Enfin, la commission a adopté cinq autres amendements du rapporteur :

- un amendement COM-2 qui prévoit que l'obligation de déclaration individuelle est applicable non seulement lors du lancement de la grève, mais également pendant toute la durée du mouvement ;

- un amendement COM-3 qui prévoit que les agents qui décident de participer à une grève doivent en informer soit leur chef de service, soit la personne désignée par lui en charge de l'organisation du service ;

- un amendement COM-4 rédactionnel ;

- un amendement COM-6 qui supprime le renvoi à un décret d'application, les dispositions de la proposition de loi se suffisant à elles-mêmes ;

- un amendement COM-7 qui vise à rendre plus exact l'intitulé de la proposition de loi17(*). En effet, comme mentionné supra, les personnels de la navigation aérienne sont tenus, en tant que fonctionnaires d'État, d'être couverts par un préavis de grève devant être déposé cinq jours francs avant le début de la grève. L'objet de la proposition n'est pas d'obliger ces agents à déclarer un préavis de grève, mais à informer individuellement leur hiérarchie de leur intention de participer à une grève.
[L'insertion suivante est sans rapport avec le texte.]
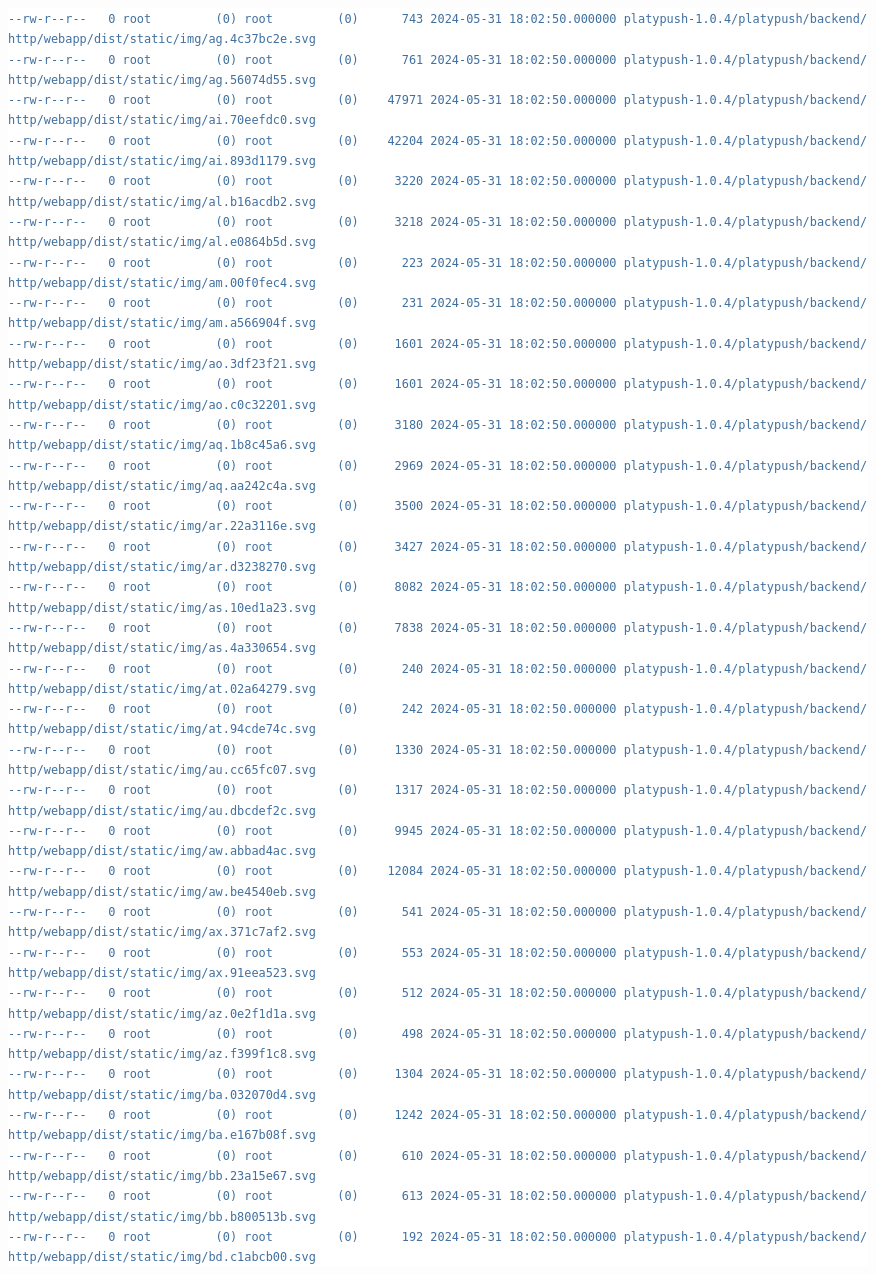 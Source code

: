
 ```diff
--rw-r--r--   0 root         (0) root         (0)      743 2024-05-31 18:02:50.000000 platypush-1.0.4/platypush/backend/http/webapp/dist/static/img/ag.4c37bc2e.svg
--rw-r--r--   0 root         (0) root         (0)      761 2024-05-31 18:02:50.000000 platypush-1.0.4/platypush/backend/http/webapp/dist/static/img/ag.56074d55.svg
--rw-r--r--   0 root         (0) root         (0)    47971 2024-05-31 18:02:50.000000 platypush-1.0.4/platypush/backend/http/webapp/dist/static/img/ai.70eefdc0.svg
--rw-r--r--   0 root         (0) root         (0)    42204 2024-05-31 18:02:50.000000 platypush-1.0.4/platypush/backend/http/webapp/dist/static/img/ai.893d1179.svg
--rw-r--r--   0 root         (0) root         (0)     3220 2024-05-31 18:02:50.000000 platypush-1.0.4/platypush/backend/http/webapp/dist/static/img/al.b16acdb2.svg
--rw-r--r--   0 root         (0) root         (0)     3218 2024-05-31 18:02:50.000000 platypush-1.0.4/platypush/backend/http/webapp/dist/static/img/al.e0864b5d.svg
--rw-r--r--   0 root         (0) root         (0)      223 2024-05-31 18:02:50.000000 platypush-1.0.4/platypush/backend/http/webapp/dist/static/img/am.00f0fec4.svg
--rw-r--r--   0 root         (0) root         (0)      231 2024-05-31 18:02:50.000000 platypush-1.0.4/platypush/backend/http/webapp/dist/static/img/am.a566904f.svg
--rw-r--r--   0 root         (0) root         (0)     1601 2024-05-31 18:02:50.000000 platypush-1.0.4/platypush/backend/http/webapp/dist/static/img/ao.3df23f21.svg
--rw-r--r--   0 root         (0) root         (0)     1601 2024-05-31 18:02:50.000000 platypush-1.0.4/platypush/backend/http/webapp/dist/static/img/ao.c0c32201.svg
--rw-r--r--   0 root         (0) root         (0)     3180 2024-05-31 18:02:50.000000 platypush-1.0.4/platypush/backend/http/webapp/dist/static/img/aq.1b8c45a6.svg
--rw-r--r--   0 root         (0) root         (0)     2969 2024-05-31 18:02:50.000000 platypush-1.0.4/platypush/backend/http/webapp/dist/static/img/aq.aa242c4a.svg
--rw-r--r--   0 root         (0) root         (0)     3500 2024-05-31 18:02:50.000000 platypush-1.0.4/platypush/backend/http/webapp/dist/static/img/ar.22a3116e.svg
--rw-r--r--   0 root         (0) root         (0)     3427 2024-05-31 18:02:50.000000 platypush-1.0.4/platypush/backend/http/webapp/dist/static/img/ar.d3238270.svg
--rw-r--r--   0 root         (0) root         (0)     8082 2024-05-31 18:02:50.000000 platypush-1.0.4/platypush/backend/http/webapp/dist/static/img/as.10ed1a23.svg
--rw-r--r--   0 root         (0) root         (0)     7838 2024-05-31 18:02:50.000000 platypush-1.0.4/platypush/backend/http/webapp/dist/static/img/as.4a330654.svg
--rw-r--r--   0 root         (0) root         (0)      240 2024-05-31 18:02:50.000000 platypush-1.0.4/platypush/backend/http/webapp/dist/static/img/at.02a64279.svg
--rw-r--r--   0 root         (0) root         (0)      242 2024-05-31 18:02:50.000000 platypush-1.0.4/platypush/backend/http/webapp/dist/static/img/at.94cde74c.svg
--rw-r--r--   0 root         (0) root         (0)     1330 2024-05-31 18:02:50.000000 platypush-1.0.4/platypush/backend/http/webapp/dist/static/img/au.cc65fc07.svg
--rw-r--r--   0 root         (0) root         (0)     1317 2024-05-31 18:02:50.000000 platypush-1.0.4/platypush/backend/http/webapp/dist/static/img/au.dbcdef2c.svg
--rw-r--r--   0 root         (0) root         (0)     9945 2024-05-31 18:02:50.000000 platypush-1.0.4/platypush/backend/http/webapp/dist/static/img/aw.abbad4ac.svg
--rw-r--r--   0 root         (0) root         (0)    12084 2024-05-31 18:02:50.000000 platypush-1.0.4/platypush/backend/http/webapp/dist/static/img/aw.be4540eb.svg
--rw-r--r--   0 root         (0) root         (0)      541 2024-05-31 18:02:50.000000 platypush-1.0.4/platypush/backend/http/webapp/dist/static/img/ax.371c7af2.svg
--rw-r--r--   0 root         (0) root         (0)      553 2024-05-31 18:02:50.000000 platypush-1.0.4/platypush/backend/http/webapp/dist/static/img/ax.91eea523.svg
--rw-r--r--   0 root         (0) root         (0)      512 2024-05-31 18:02:50.000000 platypush-1.0.4/platypush/backend/http/webapp/dist/static/img/az.0e2f1d1a.svg
--rw-r--r--   0 root         (0) root         (0)      498 2024-05-31 18:02:50.000000 platypush-1.0.4/platypush/backend/http/webapp/dist/static/img/az.f399f1c8.svg
--rw-r--r--   0 root         (0) root         (0)     1304 2024-05-31 18:02:50.000000 platypush-1.0.4/platypush/backend/http/webapp/dist/static/img/ba.032070d4.svg
--rw-r--r--   0 root         (0) root         (0)     1242 2024-05-31 18:02:50.000000 platypush-1.0.4/platypush/backend/http/webapp/dist/static/img/ba.e167b08f.svg
--rw-r--r--   0 root         (0) root         (0)      610 2024-05-31 18:02:50.000000 platypush-1.0.4/platypush/backend/http/webapp/dist/static/img/bb.23a15e67.svg
--rw-r--r--   0 root         (0) root         (0)      613 2024-05-31 18:02:50.000000 platypush-1.0.4/platypush/backend/http/webapp/dist/static/img/bb.b800513b.svg
--rw-r--r--   0 root         (0) root         (0)      192 2024-05-31 18:02:50.000000 platypush-1.0.4/platypush/backend/http/webapp/dist/static/img/bd.c1abcb00.svg
```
Votre commission a adopté l'article unique de la proposition de loi ainsi modifié.


* 12 Loi n° 2007-1224 du 21 août 2007 sur le dialogue social et la continuité du service public dans les transports terrestres réguliers de voyageurs.

* 13 Il s'agit des salariés des exploitants d'aérodrome et des entreprises, établissements ou parties d'établissement qui occupent un emploi de personnel navigant ou qui assurent personnellement une opération d'assistance en escale, de maintenance en ligne des aéronefs, de sûreté aéroportuaire, de secours et de lutte contre l'incendie ou de lutte contre le péril animalier.

* 14 Décision n° 79-105 DC du 25 juillet 1979, Loi modifiant les dispositions de la loi du 7 août 1974 relatives à la continuité du service public de la radio et de la télévision, en cas de cession concertée du travail.

* 15 Décision n°82-144 DC du 22 octobre 1982, Loi relative au développement des institutions représentatives du personnel.

* 16 Décision n° 77 DC du 20 juillet 1977. Loi modifiant l'article 4 de la loi de finances rectificative pour 1961.

* 17 Il s'agit de remplacer l'intitulé actuel (Proposition de loi relative à l'obligation de déclaration d'un préavis de grève des contrôleurs aérien) par l'intitulé suivant : Proposition de loi relative à l'obligation de déclaration de participation à une grève des contrôleurs aériens.